Overhauling Nursing Education

Laura A. Stokowski, RN, MS

Disclosures

January 28, 2011

In This Article

Nursing education is a sizzling hot topic right now. Maybe this is fitting, for 2010 was the centenary of Florence Nightingale's death, and she was the founder of the formal nursing school. The whole profession of nursing is under the microscope, as hundreds of experts and stakeholders study where nursing fits in and where it's going in the era of healthcare reform. However, the foundation of any profession, including nursing, is how its newest members are educated.

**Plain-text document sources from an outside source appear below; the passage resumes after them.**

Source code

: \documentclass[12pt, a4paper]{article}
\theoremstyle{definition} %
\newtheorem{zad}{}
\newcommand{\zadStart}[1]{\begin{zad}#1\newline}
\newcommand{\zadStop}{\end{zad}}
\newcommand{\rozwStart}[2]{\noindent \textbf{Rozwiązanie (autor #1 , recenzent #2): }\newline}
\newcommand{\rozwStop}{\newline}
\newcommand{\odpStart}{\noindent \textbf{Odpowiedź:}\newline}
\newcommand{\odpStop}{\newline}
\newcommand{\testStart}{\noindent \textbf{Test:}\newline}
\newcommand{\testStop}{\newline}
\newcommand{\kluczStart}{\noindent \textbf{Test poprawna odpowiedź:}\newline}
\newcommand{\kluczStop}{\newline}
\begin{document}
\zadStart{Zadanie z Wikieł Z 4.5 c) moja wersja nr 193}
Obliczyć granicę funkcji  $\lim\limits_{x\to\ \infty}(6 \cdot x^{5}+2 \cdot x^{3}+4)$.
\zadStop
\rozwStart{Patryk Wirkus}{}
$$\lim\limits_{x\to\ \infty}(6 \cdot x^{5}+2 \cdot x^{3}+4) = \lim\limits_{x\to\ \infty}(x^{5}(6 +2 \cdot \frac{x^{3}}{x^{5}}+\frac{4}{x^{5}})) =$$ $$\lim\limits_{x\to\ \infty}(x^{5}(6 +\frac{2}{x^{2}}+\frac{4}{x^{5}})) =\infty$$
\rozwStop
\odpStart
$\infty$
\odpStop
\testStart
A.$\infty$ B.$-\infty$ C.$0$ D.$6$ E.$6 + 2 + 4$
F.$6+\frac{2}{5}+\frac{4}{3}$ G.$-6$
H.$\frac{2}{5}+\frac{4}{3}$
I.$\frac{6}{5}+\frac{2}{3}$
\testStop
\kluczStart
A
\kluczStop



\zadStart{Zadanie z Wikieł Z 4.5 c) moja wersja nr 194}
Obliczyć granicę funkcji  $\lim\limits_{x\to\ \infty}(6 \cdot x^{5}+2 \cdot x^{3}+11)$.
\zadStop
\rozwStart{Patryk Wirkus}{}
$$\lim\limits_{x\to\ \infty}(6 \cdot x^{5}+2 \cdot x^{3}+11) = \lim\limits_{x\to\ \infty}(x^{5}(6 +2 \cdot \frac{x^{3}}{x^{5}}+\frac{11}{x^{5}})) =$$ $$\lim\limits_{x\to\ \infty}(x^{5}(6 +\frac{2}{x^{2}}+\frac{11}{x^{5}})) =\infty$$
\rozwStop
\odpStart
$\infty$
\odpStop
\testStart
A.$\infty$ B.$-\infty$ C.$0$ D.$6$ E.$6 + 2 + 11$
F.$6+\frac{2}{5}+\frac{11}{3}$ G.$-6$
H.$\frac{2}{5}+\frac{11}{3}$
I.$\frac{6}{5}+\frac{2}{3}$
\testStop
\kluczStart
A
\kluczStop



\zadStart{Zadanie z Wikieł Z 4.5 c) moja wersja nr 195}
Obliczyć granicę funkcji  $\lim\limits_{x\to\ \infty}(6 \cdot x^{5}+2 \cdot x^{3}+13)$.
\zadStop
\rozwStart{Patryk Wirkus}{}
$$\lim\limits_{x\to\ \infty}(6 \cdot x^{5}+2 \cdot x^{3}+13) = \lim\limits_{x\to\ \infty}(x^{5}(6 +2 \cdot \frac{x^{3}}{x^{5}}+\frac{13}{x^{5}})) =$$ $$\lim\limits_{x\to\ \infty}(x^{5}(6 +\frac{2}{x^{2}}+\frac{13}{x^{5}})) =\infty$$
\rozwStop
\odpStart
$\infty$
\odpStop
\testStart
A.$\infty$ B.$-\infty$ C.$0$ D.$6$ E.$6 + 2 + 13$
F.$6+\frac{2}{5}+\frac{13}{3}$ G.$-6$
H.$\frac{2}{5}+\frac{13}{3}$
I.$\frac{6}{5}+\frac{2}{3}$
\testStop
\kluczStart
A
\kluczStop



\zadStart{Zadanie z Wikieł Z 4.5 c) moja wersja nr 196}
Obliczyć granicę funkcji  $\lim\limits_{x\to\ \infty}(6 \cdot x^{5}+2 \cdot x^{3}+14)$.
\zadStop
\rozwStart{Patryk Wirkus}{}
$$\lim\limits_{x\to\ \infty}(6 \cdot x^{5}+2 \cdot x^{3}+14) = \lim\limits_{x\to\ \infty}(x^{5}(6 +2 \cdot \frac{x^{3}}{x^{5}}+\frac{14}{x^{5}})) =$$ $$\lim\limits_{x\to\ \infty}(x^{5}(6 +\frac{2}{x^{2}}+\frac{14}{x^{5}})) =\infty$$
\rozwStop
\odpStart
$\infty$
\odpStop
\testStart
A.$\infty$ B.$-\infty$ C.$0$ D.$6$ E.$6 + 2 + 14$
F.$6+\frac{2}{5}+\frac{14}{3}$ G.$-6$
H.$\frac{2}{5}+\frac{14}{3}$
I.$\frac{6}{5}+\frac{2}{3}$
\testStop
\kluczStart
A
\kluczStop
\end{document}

This article will explore several questions about nursing education, and discuss the recommendations from the recent Future of Nursing reports[1,2] to address these issues.

  • What's missing in nursing education?

  • Are there better ways of teaching/learning?

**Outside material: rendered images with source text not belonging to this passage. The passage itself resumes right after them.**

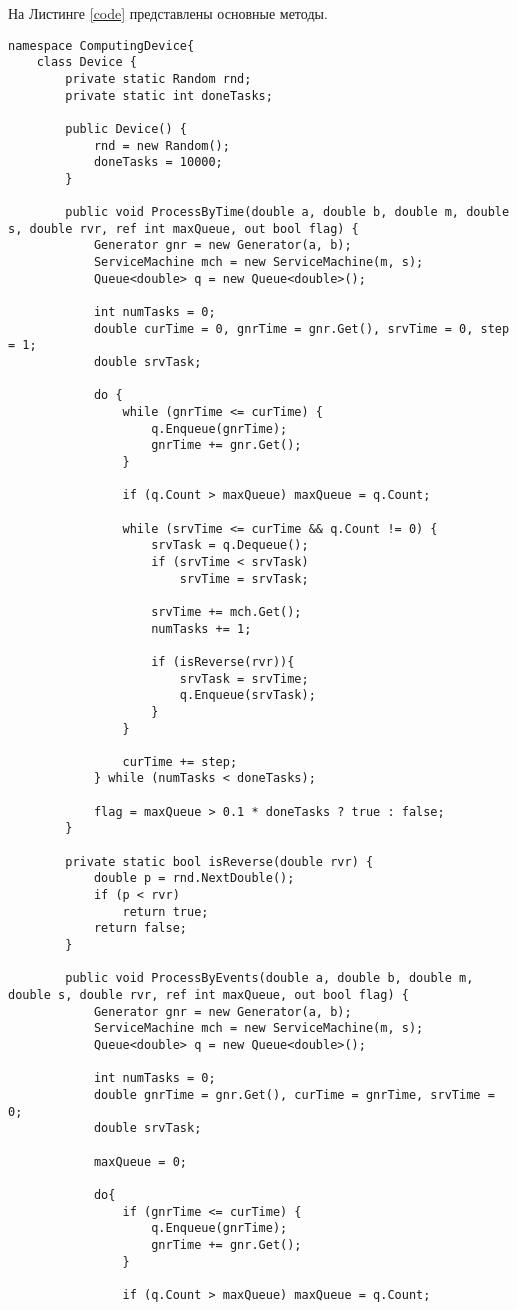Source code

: На Листинге \ref{code} представлены основные методы.

\begin{lstlisting}[label=code, caption = Основные методы]
namespace ComputingDevice{
	class Device {
		private static Random rnd;
		private static int doneTasks;
		
		public Device() {
			rnd = new Random();
			doneTasks = 10000;
		}
		
		public void ProcessByTime(double a, double b, double m, double s, double rvr, ref int maxQueue, out bool flag) {
			Generator gnr = new Generator(a, b);
			ServiceMachine mch = new ServiceMachine(m, s);
			Queue<double> q = new Queue<double>();
			
			int numTasks = 0;
			double curTime = 0, gnrTime = gnr.Get(), srvTime = 0, step = 1;
			double srvTask;
			
			do {
				while (gnrTime <= curTime) {
					q.Enqueue(gnrTime);
					gnrTime += gnr.Get();
				}
				
				if (q.Count > maxQueue) maxQueue = q.Count;
				
				while (srvTime <= curTime && q.Count != 0) {
					srvTask = q.Dequeue();
					if (srvTime < srvTask)
						srvTime = srvTask;
					
					srvTime += mch.Get();
					numTasks += 1;
					
					if (isReverse(rvr)){
						srvTask = srvTime;
						q.Enqueue(srvTask);
					}
				}
				
				curTime += step;
			} while (numTasks < doneTasks);
			
			flag = maxQueue > 0.1 * doneTasks ? true : false;
		}
		
		private static bool isReverse(double rvr) {
			double p = rnd.NextDouble();
			if (p < rvr)
				return true;
			return false;
		}
		
		public void ProcessByEvents(double a, double b, double m, double s, double rvr, ref int maxQueue, out bool flag) {
			Generator gnr = new Generator(a, b);
			ServiceMachine mch = new ServiceMachine(m, s);
			Queue<double> q = new Queue<double>();
			
			int numTasks = 0;
			double gnrTime = gnr.Get(), curTime = gnrTime, srvTime = 0;
			double srvTask;
			
			maxQueue = 0;
			
			do{
				if (gnrTime <= curTime) {
					q.Enqueue(gnrTime);
					gnrTime += gnr.Get();
				}
				
				if (q.Count > maxQueue) maxQueue = q.Count;
				

\end{lstlisting}
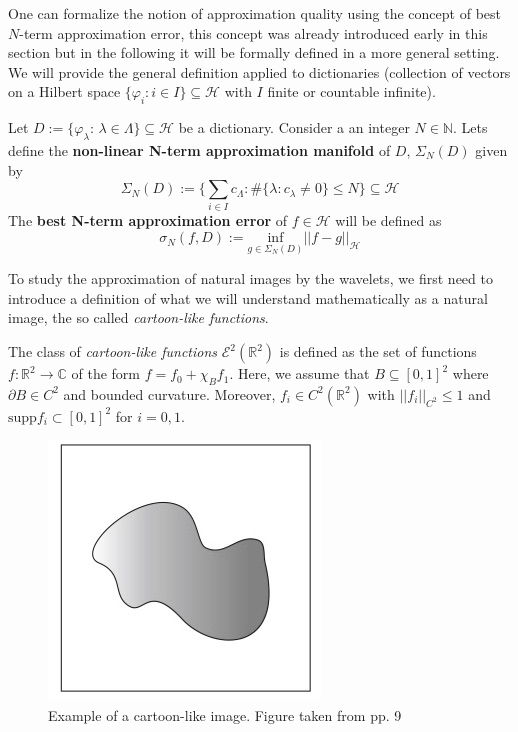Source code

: \bigskip

One can formalize the notion of approximation quality using the concept of best $N$-term approximation error, this concept was already introduced early in this section but in the following it will be formally defined in a more general setting. We will provide the general definition applied to dictionaries (collection of vectors on a Hilbert space $\{\varphi_i: i\in I\}\subseteq \mathcal{H}$ with $I$ finite or countable infinite).

\bigskip

\begin{defn}
Let $D:=\{\varphi_{\lambda}\text{:  }\lambda\in \Lambda\}\subseteq \mathcal{H}$ be a dictionary. Consider a an integer $N\in\mathbb{N}$. Lets define the \textbf{non-linear N-term approximation manifold} of $D$, $\Sigma_N(D)$ given by
$$
\Sigma_N(D):=\{ \sum_{i\in I}c_{\Lambda}:\#\{\lambda : c_{\lambda}\neq 0\}\leq N\}\subseteq \mathcal{H}
$$
The \textbf{best N-term approximation error} of $f\in\mathcal{H}$ will be defined as 
$$
\sigma_N(f,D):=\underset{g\in \Sigma_N(D)}{\text{inf}}||f-g||_{\mathcal{H}}
$$
\end{defn}

\bigskip

To study the approximation of natural images by the wavelets, we first need to introduce a definition of what we will understand mathematically as a natural image, the so called \textit{cartoon-like functions}.

\bigskip

\begin{defn}
The class of \textit{cartoon-like functions} $\mathcal{E}^2(\mathbb{R}^2)$ is defined as the set of functions $f:\mathbb{R}^2\longrightarrow \mathbb{C}$ of the form $f= f_0+\chi_B f_1$. Here, we assume that $B\subseteq [0,1]^2$ where $\partial B\in C^2$ and bounded curvature. Moreover, $f_i\in C^2(\mathbb{R}^2)$ with $||f_i||_{C^2}\leq 1$ and $\text{supp} f_i\subset [0,1]^2$ for $i=0,1$. 
\end{defn}

\bigskip

\begin{figure}[h!]
\centering
\includegraphics[width = 0.4 \textwidth]{./Diagrams/cartoon-like.jpg}
\caption{Example of a cartoon-like image. Figure taken from \cite{IntroShearlets} pp. 9}
\label{fig:cartoon-like}
\end{figure}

  • What does future hold for nursing degrees (including the associate's degree)?

  • Does nursing education prepare nurses for practice?

The Rise of "Modern Nursing" Education

If you had just been accepted to nursing school near the end of the 19th century, your nursing courses would be designed to teach you these fundamentals of nursing care:

  • The dressing of blisters, sores, burns and wounds; the application of fomentations, poultices, cups, and leeches;

  • The administration of enemas;

  • The management of trusses and appliances for uterine complaints;

  • The best method of friction to the body and extremities;

  • The management of helpless patients: making beds, moving, changing, giving baths in bed, preventing and dressing bedsores, and changing positions;

  • Bandaging -- and making bandages, rollers, and splints;

  • Preparing, cooking, and serving delicacies for the sick;

  • Practical methods of supplying fresh air, warming and ventilating sick-rooms;

  • Keeping all utensils perfectly clean and disinfected; and

  • Making accurate observations and reports to the physician of the state of secretions, expectoration, skin, pulse, appetite, temperature, delirium or stupor, breathing, sleep, condition of wounds, eruptions, formation of matter, effect of diet or of stimulants or medicines.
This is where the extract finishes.